March 19, 2013
Anthony St. Louis nodded and smiled at a passing car Tuesday as he spun his sign on the corner of Barnes Road and Powers Boulevard.
The driver of the car gave a honk and wave to the sign spinner for Liberty Tax Service. The 21-year-old, dressed in his green Statue of Liberty costume, responded with enthusiasm, twirling the arrow-shaped sign once again before flipping it onto his foot, tossing it back into the air and dancing around.
“I have a lot of fun spinning it,” said St. Louis. “I play hacky sack also. It’s just like that. I love to see how many tricks I can do in a row before I drop it.”
St. Louis and Jessie Flora, a spinner for Gold & Silver Buyers, battled each other and the wind Tuesday at about noon for the attention of those driving through the busy intersection on the eastern side of Colorado Springs.
“I spin next to him almost every day,” said Flora, who has worked about a year for an independent marketing agency that supplies spinners to businesses up and down the Front Range.
Flora, who works 10 hours a day, said there’s some competition when either he or St. Louis really begin to throw out some tricks.

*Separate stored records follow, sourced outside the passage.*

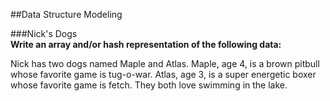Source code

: ##Data Structure Modeling

###Nick's Dogs
<br>
**Write an array and/or hash representation of the following data:**

Nick has two dogs named Maple and Atlas. Maple, age 4, is a brown pitbull whose favorite game is tug-o-war. Atlas, age 3, is a super energetic boxer whose favorite game is fetch. They both love swimming in the lake.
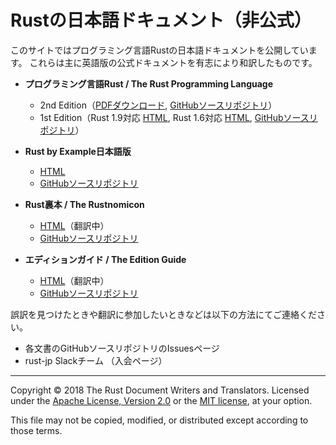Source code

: # Rustの日本語ドキュメント（非公式）

このサイトではプログラミング言語Rustの日本語ドキュメントを公開しています。
これらは主に英語版の公式ドキュメントを有志により和訳したものです。

- **プログラミング言語Rust / The Rust Programming Language**
  * 2nd Edition（[PDFダウンロード](https://y-yu.github.io/trpl-2nd-pdf/book.pdf), [GitHubソースリポジトリ](https://github.com/hazama-yuinyan/book)）
  * 1st Edition（Rust 1.9対応 [HTML](/the-rust-programming-language-ja/1.9/book/), Rust 1.6対応 [HTML](/the-rust-programming-language-ja/1.6/book/), [GitHubソースリポジトリ](https://github.com/rust-lang-ja/the-rust-programming-language-ja)）

- **Rust by Example日本語版**
  * [HTML](/rust-by-example-ja/rust-by-example/)
  * [GitHubソースリポジトリ](https://github.com/rust-lang-ja/rust-by-example-ja)

- **Rust裏本 / The Rustnomicon**
  * [HTML](/rust-nomicon-ja/)（翻訳中）
  * [GitHubソースリポジトリ](https://github.com/rust-lang-ja/rust-nomicon-ja)

- **エディションガイド / The Edition Guide**
  * [HTML](/edition-guide/)（翻訳中）
  * [GitHubソースリポジトリ](https://github.com/rust-lang-ja/edition-guide)

誤訳を見つけたときや翻訳に参加したいときなどは以下の方法にてご連絡ください。

- 各文書のGitHubソースリポジトリのIssuesページ
- rust-jp Slackチーム （入会ページ）

* * *

Copyright &copy; 2018 The Rust Document Writers and Translators. Licensed under
the [Apache License, Version 2.0](http://www.apache.org/licenses/LICENSE-2.0) or
the [MIT license](https://opensource.org/licenses/MIT), at your option.

This file may not be copied, modified, or distributed except according to those terms.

St. Louis is just learning the trade, starting about a month ago for the 2013 tax season. He also works at IHOP and does the spinning thing part time, he said; he declined to say how much the part-time gig pays.
Both said that when the weather gets cold and wet, their job becomes a real challenge. But St. Louis said there are some benefits on those cold, nasty days.

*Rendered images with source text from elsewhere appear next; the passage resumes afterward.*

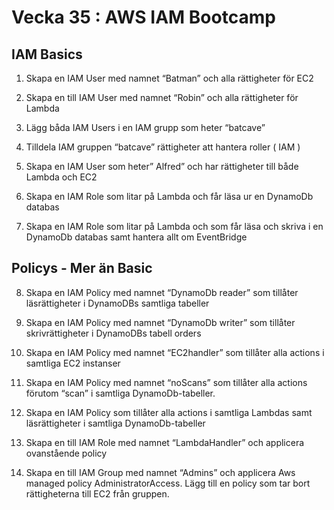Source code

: # Vecka 35 : AWS IAM Bootcamp

## IAM Basics

1. Skapa en IAM User med namnet “Batman” och alla rättigheter för EC2

2. Skapa en till IAM User med namnet “Robin” och alla rättigheter för Lambda

3. Lägg båda IAM Users i en IAM grupp som heter “batcave”

4. Tilldela IAM gruppen “batcave” rättigheter att hantera roller ( IAM )

5. Skapa en IAM User som heter” Alfred” och har rättigheter till både Lambda och EC2

6. Skapa en IAM Role som litar på Lambda och får läsa ur en DynamoDb databas

7. Skapa en IAM Role som litar på Lambda och som får läsa och skriva i en DynamoDb databas samt hantera allt om EventBridge

## Policys - Mer än Basic

8. Skapa en IAM Policy med namnet “DynamoDb reader” som tillåter läsrättigheter i DynamoDBs samtliga tabeller

9. Skapa en IAM Policy med namnet “DynamoDb writer” som tillåter skrivrättigheter i DynamoDBs tabell orders

10. Skapa en IAM Policy med namnet “EC2handler” som tillåter alla actions i samtliga EC2 instanser

11. Skapa en IAM Policy med namnet “noScans” som tillåter alla actions förutom “scan” i samtliga DynamoDb-tabeller.

12. Skapa en IAM Policy som tillåter alla actions i samtliga Lambdas samt läsrättigheter i samtliga DynamoDb-tabeller

13. Skapa en till IAM Role med namnet “LambdaHandler” och applicera ovanstående policy

14. Skapa en till IAM Group med namnet “Admins” och applicera Aws managed policy 
AdministratorAccess. Lägg till en policy som tar bort rättigheterna till EC2 från gruppen.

“I’ve had people stop and give me Starbucks to keep warm,” he said. “I’ve also been offered some tips. But I don’t take them.”

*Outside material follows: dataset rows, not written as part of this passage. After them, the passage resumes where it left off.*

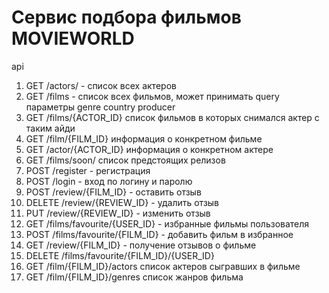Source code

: # Сервис подбора фильмов MOVIEWORLD


api

1. GET /actors/ - список всех актеров 
2. GET /films - список всех фильмов, может принимать query параметры 
genre country  producer  
3. GET /films/{ACTOR_ID} список фильмов в которых снимался актер с таким айди 
4. GET /film/{FILM_ID} информация о конкретном фильме  
5. GET /actor/{ACTOR_ID} информация о конкретном актере 
6. GET /films/soon/ список предстоящих релизов 
7. POST /register - регистрация 
8. POST /login - вход по логину и паролю 
9. POST /review/{FILM_ID} - оставить отзыв
10. DELETE /review/{REVIEW_ID} - удалить отзыв  
11. PUT /review/{REVIEW_ID} - изменить отзыв
12. GET /films/favourite/{USER_ID} - избранные фильмы пользователя
13. POST /films/favourite/{FILM_ID} - добавить фильм в избранное
14. GET /review/{FILM_ID} - получение отзывов о фильме
15. DELETE /films/favourite/{FILM_ID}/{USER_ID}
16. GET /film/{FILM_ID}/actors список актеров сыгравших в фильме
17. GET /film/{FILM_ID}/genres список жанров фильма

According to St. Louis, the only downside of spinning signs is dealing with rude drivers. But he said most are great and seem to have fun watching him do his thing.
St. Louis did say he had a friend that worked for Liberty Tax but quit after a driver threw a smoothie at him.
“Some people drive by and give me the finger, but that just makes me turn up my headphones and dance some more,” he said.
Business managers said the sign spinners are some of their most valuable employees.
“I think they’re very effective,” said Angie Barela, manager of Liberty Tax on Barnes Road. “At the very least they bring attention to our location.”
Barela said new clients walk into her office and immediately say they’ve come just because they saw the sign spinner, or “human directional,” as Barela said was the technical term.
Bethany Opsahl, the manager of Wild Wings ‘N Things on North Academy Boulevard, said she can see results shortly after her bright yellow Chickenman takes his spot near the highway during the lunch and dinner hours.
“If it’s slow and you send them out, business picks up,” said Ospahl, who has worked at the location for 10 years. “It’s a great strategy. It really works.”
Ospahl said she’s had several customers over the years tell her that the Chickenman would wave, they’d see the bird and “turn around and come to see what you guys have.”
On Tuesday, the Chickenman suit was filled by Mary Raber, who also serves customers inside the store. Raber said sign duty gives her a nice break.
“I get to listen to music, dance and wave,” she said.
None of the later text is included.